Monday, July 13, 2009

A PROPERTY TO GOOD TO BE TRUE

Case Summary:

The buyers successfully owned and managed two duplexes for several years, and were ready to build their empire. They asked their former agent to find them something bigger to trade into. Their agent had never sold anything larger than a duplex. The agent’s broker had never sold anything larger than a four-plex.


A 40-unit apartment came on the market. The buyers’ agent showed the exterior of the apartment building and touted the incredibly low price per unit. The price was right, the rental market was hot, and the buyers made an offer. The listing agent and seller prepared an incredibly detailed and thorough 200-250 page disclosure package and provided these to the buyers’ agent. It seems the building had many ongoing problems with tenants’ lawsuits against the property owner, evictions, maintenance issues, etc. The buyers’ agent delivered the disclosure package to the buyers, who “signed off” without reading them. Their agent didn't go through any of the disclosures with them.


After escrow closes the problems begin to surface. The buyers are not up to the management responsibilities and the cash flow is not sufficient to cover the debt. The property is foreclosed. The buyers lose everything. They sue their agent and the broker, of course. One of their claims was that they did not understand what problems existed with the apartment building.


Questions:

Is this clearly the agent’s fault? Well, you can guess that it is below the standard of care for the agent to sell a 40-unit building with no prior experience or broker supervision. The issuance of a license through DRE gives agents the right to sell any type of property anywhere in California. But should they? This case demonstrated that the agent and broker were woefully below the level of knowledge required to do this transaction.


What Agents Can Do:

There’s a first time for everything. Agents may want to stretch their capabilities and handle unfamiliar transaction types. Agents can sell property outside of their familiar marketing area. This is not prohibited by the DRE nor by any ethical standards. The proper procedure when faced with a transaction beyond your normal capacities is to first check with your supervising broker to see if there is sufficient oversight to proceed. If not, consider referring the transaction to an agent who can properly fulfill the standard of care. A referral fee is always better than a lawsuit.


Alternatively, engage the services of a licensee experienced in the type of transaction to assist you and make sure it is done properly. A small portion of the commission is an excellent insurance policy against a lawsuit.

Finally, let your clients know that you are unfamiliar with the transaction type, or area. Let them know what steps you are taking to make sure they are properly represented. They will appreciate your honesty and your concerns for their best interests.


Postscript:

Does the buyer in this case have any responsibility for their actions, or lack thereof? These buyers acted foolishly by “signing off” on the overwhelming disclosure package, without reading or understanding it. They didn’t ask questions. The law directs buyers to look out for their own interests. The buyers failed to do that, and had to take partial responsibility for their own losses.
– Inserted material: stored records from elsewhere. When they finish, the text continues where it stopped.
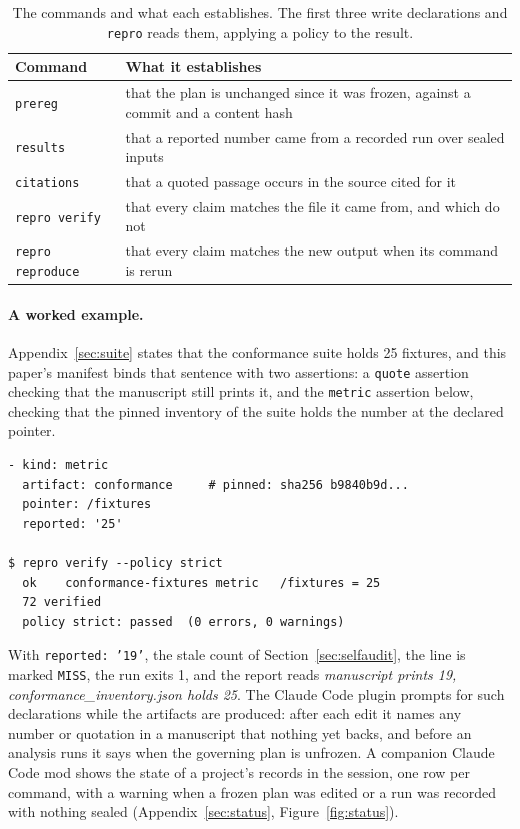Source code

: \documentclass{article}
\newcommand{\code}[1]{\texttt{#1}}
\newcommand{\tPlan}{\code{prereg}}
\newcommand{\tRun}{\code{results}}
\newcommand{\tCite}{\code{citations}}
\newcommand{\tVerify}{\code{repro}}
\newcommand{\tVerifyCmd}{\code{repro verify}}
\begin{document}
\begin{table}[h]
\centering
\small
\caption{The commands and what each establishes. The first three write declarations and
\tVerify{} reads them, applying a policy to the result.}
\label{tab:commands}
\begin{tabular}{@{}l>{\raggedright\arraybackslash}p{}@{}}
\toprule
\textbf{Command} & \textbf{What it establishes} \\
\midrule
\tPlan{} & that the plan is unchanged since it was frozen, against a commit and a content hash \\
\tRun{} & that a reported number came from a recorded run over sealed inputs \\
\tCite{} & that a quoted passage occurs in the source cited for it \\
\tVerifyCmd{} & that every claim matches the file it came from, and which do not \\
\code{repro reproduce} & that every claim matches the new output when its command is rerun \\
\bottomrule
\end{tabular}
\end{table}

\paragraph{A worked example.} Appendix~\ref{sec:suite} states that the conformance suite holds 25
fixtures, and this paper's manifest binds that sentence with two assertions: a \code{quote}
assertion checking that the manuscript still prints it, and the \code{metric} assertion below,
checking that the pinned inventory of the suite holds the number at the declared pointer.
{\footnotesize
\begin{verbatim}
- kind: metric
  artifact: conformance     # pinned: sha256 b9840b9d...
  pointer: /fixtures
  reported: '25'

$ repro verify --policy strict
  ok    conformance-fixtures metric   /fixtures = 25
  72 verified
  policy strict: passed  (0 errors, 0 warnings)
\end{verbatim}}
\noindent With \code{reported: '19'}, the stale count of Section~\ref{sec:selfaudit}, the line is
marked \code{MISS}, the run exits 1, and the report reads \emph{manuscript prints 19,
conformance\_inventory.json holds 25}. The Claude Code plugin prompts for such
declarations while the artifacts are produced: after each edit it names any number or quotation in
a manuscript that nothing yet backs, and before an analysis runs it says when the governing plan is
unfrozen. A companion Claude Code mod shows the state of a project's
records in the session, one row per command, with a warning when a frozen plan was edited or a run
was recorded with nothing sealed (Appendix~\ref{sec:status}, Figure~\ref{fig:status}).
\end{document}
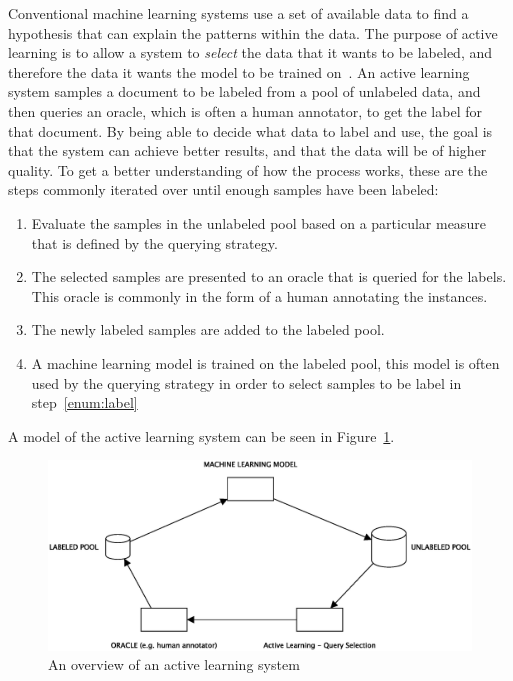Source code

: Conventional machine learning systems use a set of available data to find a hypothesis that can explain the patterns within the data.
The purpose of active learning is to allow a system to \textit{select} the data that it wants to be labeled, and therefore the data it wants the model to be trained on~\cite{settles2012active}.
An active learning system samples a document to be labeled from a pool of unlabeled data, and then queries an oracle, which is often a human annotator, to get the label for that document.
By being able to decide what data to label and use, the goal is that the system can achieve better results, and that the data will be of higher quality.
To get a better understanding of how the process works, these are the steps commonly iterated over until enough samples have been labeled:
\begin{enumerate}
    \item Evaluate the samples in the unlabeled pool based on a particular measure that is defined by the querying strategy.
    \item The selected samples are presented to an oracle that is queried for the labels. This oracle is commonly in the form of a human annotating the instances. \label{enum:label}
    \item The newly labeled samples are added to the labeled pool.
    \item A machine learning model is trained on the labeled pool, this model is often used by the querying strategy in order to select samples to be label in step~\ref{enum:label}
\end{enumerate}
A model of the active learning system can be seen in Figure~\ref{fig:active-learning-model}.
\begin{figure}[!ht]
    \centering
    \includegraphics[scale=0.5]{figures/active-learning-model.eps}
    \caption{An overview of an active learning system}
    \label{fig:active-learning-model}
\end{figure}


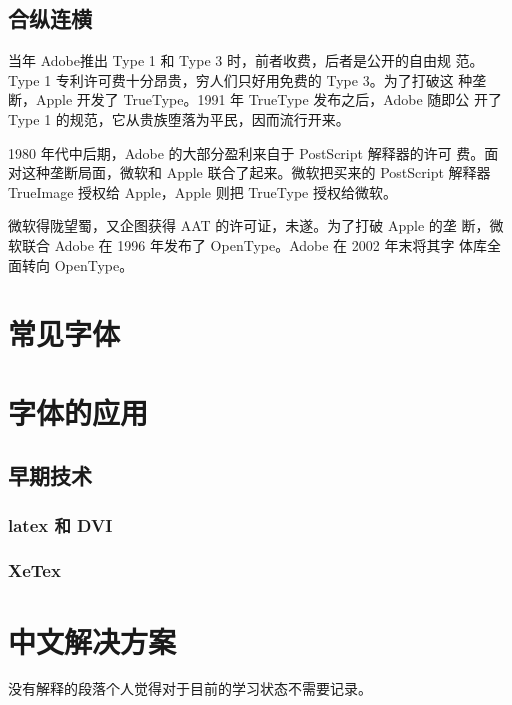\documentclass[UTF8]{article}
\begin{document}
\subsection{合纵连横}
当年 Adobe推出 Type 1 和 Type 3 时，前者收费，后者是公开的自由规
范。Type 1 专利许可费十分昂贵，穷人们只好用免费的 Type 3。为了打破这
种垄断，Apple 开发了 TrueType。1991 年 TrueType 发布之后，Adobe 随即公
开了 Type 1 的规范，它从贵族堕落为平民，因而流行开来。

1980 年代中后期，Adobe 的大部分盈利来自于 PostScript 解释器的许可
费。面对这种垄断局面，微软和 Apple 联合了起来。微软把买来的 PostScript
解释器 TrueImage 授权给 Apple，Apple 则把 TrueType 授权给微软。

微软得陇望蜀，又企图获得 AAT 的许可证，未遂。为了打破 Apple 的垄
断，微软联合 Adobe 在 1996 年发布了 OpenType。Adobe 在 2002 年末将其字
体库全面转向 OpenType。
	
\section{常见字体}
\section{字体的应用}	
\subsection{早期技术}
\subsubsection{latex 和 DVI}
\subsubsection{XeTex}

\section{中文解决方案}
没有解释的段落个人觉得对于目前的学习状态不需要记录。	
	
	
	
	
	
	
	
	
	
	
	
	
	
	
	
	
	
	
	
	
	
	
	
	
	
	
	
	
	
\end{document}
Whenever disclosures reach the agent's hands, do more than just deliver them. Go over all disclosures with your buyers, and use your real estate knowledge to help them understand. You don't have to interpret or research the disclosure information, just advise them what it could indicate. Help them request further detail or inspections if appropriate. Do your best to make sure that your buyers are clear what they are receiving, and how it can affect the property. All properties have problems. Buyers should know what you know, and make their own decisions accordingly.


In the end, both parties to this lawsuit suffered losses of time, money, and reputation. Don’t let it happen to you.


Good luck!

Cari Pace

THE PROBLEM NEIGHBOR

Quick Glimpse of this Case:

This posting deals with a case where the neighbors “over the fence” were openly hostile and abusive towards the sellers. Physical items as well as verbal insults were tossed back and forth. Police reports were filed. Such animosity might be based on pets, personal prejudices, or past disagreements. Good fences don’t always make good neighbors, unfortunately!


Agents Advisory:

First question, is this dispute a material fact about the property? Secondly, how do you satisfy your duty to disclose it? Third, might you be setting yourself up for trouble if you mention the neighbor’s behavior? The answers are Yes, Yes, and No.
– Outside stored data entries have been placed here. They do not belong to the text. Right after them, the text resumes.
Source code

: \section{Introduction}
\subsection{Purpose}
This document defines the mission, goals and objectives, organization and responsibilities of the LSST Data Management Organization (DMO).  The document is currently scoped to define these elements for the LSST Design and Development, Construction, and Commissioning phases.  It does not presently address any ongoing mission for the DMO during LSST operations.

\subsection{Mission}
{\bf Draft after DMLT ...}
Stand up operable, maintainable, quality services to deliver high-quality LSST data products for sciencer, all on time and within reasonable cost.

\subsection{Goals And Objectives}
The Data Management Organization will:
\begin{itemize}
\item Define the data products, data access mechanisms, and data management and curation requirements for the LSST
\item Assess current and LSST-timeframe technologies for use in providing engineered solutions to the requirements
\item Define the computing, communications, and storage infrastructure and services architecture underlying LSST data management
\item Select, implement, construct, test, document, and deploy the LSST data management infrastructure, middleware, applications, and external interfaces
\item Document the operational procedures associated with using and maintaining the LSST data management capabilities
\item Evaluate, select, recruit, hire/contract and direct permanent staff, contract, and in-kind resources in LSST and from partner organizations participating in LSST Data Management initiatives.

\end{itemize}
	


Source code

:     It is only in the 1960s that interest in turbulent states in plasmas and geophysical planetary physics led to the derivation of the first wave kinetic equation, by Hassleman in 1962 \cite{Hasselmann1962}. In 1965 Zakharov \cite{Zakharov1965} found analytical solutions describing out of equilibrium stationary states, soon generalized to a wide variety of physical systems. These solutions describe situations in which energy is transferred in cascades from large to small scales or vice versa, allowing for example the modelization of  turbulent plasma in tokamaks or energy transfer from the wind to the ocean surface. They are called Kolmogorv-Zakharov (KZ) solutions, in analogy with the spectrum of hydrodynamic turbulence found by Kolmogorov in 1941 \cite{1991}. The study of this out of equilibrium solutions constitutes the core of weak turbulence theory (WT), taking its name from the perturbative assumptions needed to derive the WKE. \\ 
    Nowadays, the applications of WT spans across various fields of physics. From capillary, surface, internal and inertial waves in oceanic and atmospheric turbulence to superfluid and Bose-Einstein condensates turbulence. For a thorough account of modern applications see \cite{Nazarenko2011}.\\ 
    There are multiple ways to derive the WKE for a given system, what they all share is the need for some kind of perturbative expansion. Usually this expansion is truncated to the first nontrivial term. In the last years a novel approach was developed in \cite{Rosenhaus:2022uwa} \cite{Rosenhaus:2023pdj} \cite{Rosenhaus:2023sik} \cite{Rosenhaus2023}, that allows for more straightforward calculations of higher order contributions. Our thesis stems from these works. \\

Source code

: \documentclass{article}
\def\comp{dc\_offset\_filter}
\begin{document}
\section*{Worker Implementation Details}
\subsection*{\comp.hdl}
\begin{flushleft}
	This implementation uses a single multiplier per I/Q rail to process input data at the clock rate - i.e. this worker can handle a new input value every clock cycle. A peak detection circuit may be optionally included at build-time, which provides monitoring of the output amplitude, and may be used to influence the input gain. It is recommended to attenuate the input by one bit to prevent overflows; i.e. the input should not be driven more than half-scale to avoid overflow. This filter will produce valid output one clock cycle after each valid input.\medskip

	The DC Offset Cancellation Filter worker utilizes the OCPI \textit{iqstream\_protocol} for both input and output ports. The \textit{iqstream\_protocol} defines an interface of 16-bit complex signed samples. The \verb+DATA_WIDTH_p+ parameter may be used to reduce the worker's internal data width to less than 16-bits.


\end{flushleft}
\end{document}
Agents are responsible for disclosing anything which could influence the value or desirability of the property. We must disclose all material facts which are not already known to or readily observable by the buyer. The neighbor’s behavior fits this description.


How do you disclose these issues to a potential buyer? Well, in writing is best, and receipted by the buyer to prove they got it. Emails work, too. If that’s not practical, a verbal disclosure is acceptable as long as you can prove you did so. How to prove you disclosed? Notes to your communication log, done at the time you discussed the problem, will help all the parties recall that you did your duty. You may also use a witness to your conversation with the buyer. Just be ready to prove your disclosure if the buyer should come back months or years later to say you never told them.


Finally, are you setting yourself up for a personal lawsuit for slander by the neighbor? You are at risk if you state untruths; that’s slander. You can state what you personally observed, factually and without malice. If the neighbor caused you a ruckus when you held the house open, you can and should bring this up with potential buyers. If you personally didn’t experience any disturbance, disclose the problem issues as described by the seller. State that these observations came from the seller and have not been personally verified by you (unless they have). As a matter of fact, the police reports would also back up your obligation to mention the neighborhood disturbance.


Summary:

Disclose what you know, who gave you the information, and whether it has been verified by you or not. If the buyers don’t consider the neighborhood problems as important to them, they will buy. If the problems are of concern, the buyers are probably better off elsewhere. Give the buyers a contract contingency and sufficient time to meet the neighbors. Let the buyers determine if they will get along. Fully-informed buyers typically make a better decision whether to proceed with escrow or find something else.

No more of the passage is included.